- **Problem statement**:
Using the data below, count the lines that carry the string "novoskeynesianos" and write only the count.

(Saved entries)
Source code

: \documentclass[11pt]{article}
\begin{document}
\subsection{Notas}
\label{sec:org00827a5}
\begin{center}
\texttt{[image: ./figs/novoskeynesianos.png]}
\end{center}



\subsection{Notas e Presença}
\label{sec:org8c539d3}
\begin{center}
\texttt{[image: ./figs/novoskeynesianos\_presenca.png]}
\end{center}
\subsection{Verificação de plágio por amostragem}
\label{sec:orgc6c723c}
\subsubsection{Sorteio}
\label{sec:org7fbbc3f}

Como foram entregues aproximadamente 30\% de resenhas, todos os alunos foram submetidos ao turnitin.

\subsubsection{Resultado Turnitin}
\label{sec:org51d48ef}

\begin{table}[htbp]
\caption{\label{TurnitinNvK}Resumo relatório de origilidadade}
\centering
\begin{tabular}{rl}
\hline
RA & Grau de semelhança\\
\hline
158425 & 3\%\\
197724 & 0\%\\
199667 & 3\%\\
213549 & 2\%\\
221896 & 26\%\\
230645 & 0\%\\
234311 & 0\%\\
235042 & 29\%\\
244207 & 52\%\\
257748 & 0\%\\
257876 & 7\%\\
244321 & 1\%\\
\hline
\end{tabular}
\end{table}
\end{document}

- **Reply**:
2